**YOUR OBJECTIVE:** Exact reproduction required: the lines below from the line with "## Design Rationales" to the line with "dependencies, and prepare", both ends included, and no others.

[Rendered images with source text]

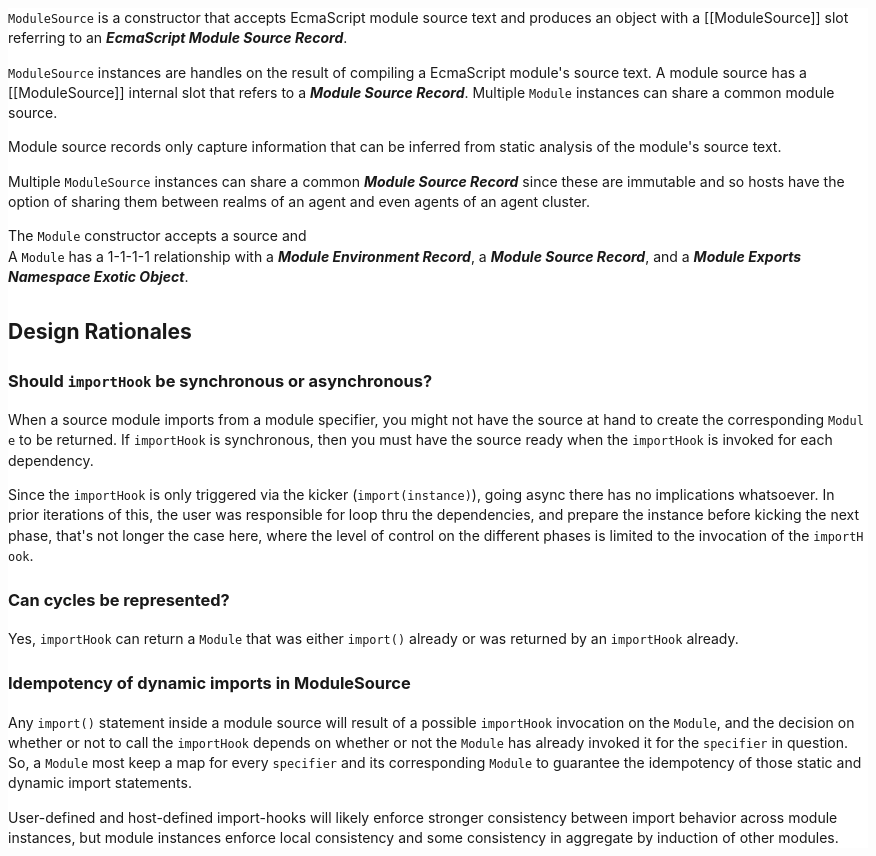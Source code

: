 `ModuleSource` is a constructor that accepts EcmaScript module source text and
produces an object with a [[ModuleSource]] slot referring to an ***EcmaScript
Module Source Record***.

`ModuleSource` instances are handles on the result of compiling a EcmaScript
module's source text.
A module source has a [[ModuleSource]] internal slot that refers to a
***Module Source Record***.
Multiple `Module` instances can share a common module source.

Module source records only capture information that can be inferred from static
analysis of the module's source text.

Multiple `ModuleSource` instances can share a common ***Module Source Record***
since these are immutable and so hosts have the option of sharing them between
realms of an agent and even agents of an agent cluster.

The `Module` constructor accepts a source and  
A `Module` has a 1-1-1-1 relationship with a ***Module Environment Record***,
a ***Module Source Record***, and a ***Module Exports Namespace Exotic Object***.

## Design Rationales

### Should `importHook` be synchronous or asynchronous?

When a source module imports from a module specifier, you might not have the
source at hand to create the corresponding `Module` to be returned. If
`importHook` is synchronous, then you must have the source ready when the
`importHook` is invoked for each dependency.

Since the `importHook` is only triggered via the kicker (`import(instance)`),
going async there has no implications whatsoever.
In prior iterations of this, the user was responsible for loop thru the
dependencies, and prepare the instance before kicking the next phase, that's
not longer the case here, where the level of control on the different phases is
limited to the invocation of the `importHook`.

### Can cycles be represented?

Yes, `importHook` can return a `Module` that was either `import()` already or
was returned by an `importHook` already.

### Idempotency of dynamic imports in ModuleSource

Any `import()` statement inside a module source will result of a possible
`importHook` invocation on the `Module`, and the decision on whether or not to
call the `importHook` depends on whether or not the `Module` has already
invoked it for the `specifier` in question. So, a `Module`
most keep a map for every `specifier` and its corresponding `Module` to
guarantee the idempotency of those static and dynamic import statements.

User-defined and host-defined import-hooks will likely enforce stronger
consistency between import behavior across module instances, but module
instances enforce local consistency and some consistency in aggregate by
induction of other modules.


  [name: string | symbol | number]: unknown,
  [name: string | symbol | number]: unknown,
[module-blocks]: https://github.com/tc39/proposal-js-module-blocks
[trusted-types]: https://w3c.github.io/webappsec-trusted-types/dist/spec/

**WRITTEN RESPONSE:**
## Design Rationales

### Should `importHook` be synchronous or asynchronous?

When a source module imports from a module specifier, you might not have the
source at hand to create the corresponding `Module` to be returned. If
`importHook` is synchronous, then you must have the source ready when the
`importHook` is invoked for each dependency.

Since the `importHook` is only triggered via the kicker (`import(instance)`),
going async there has no implications whatsoever.
In prior iterations of this, the user was responsible for loop thru the
dependencies, and prepare the instance before kicking the next phase, that's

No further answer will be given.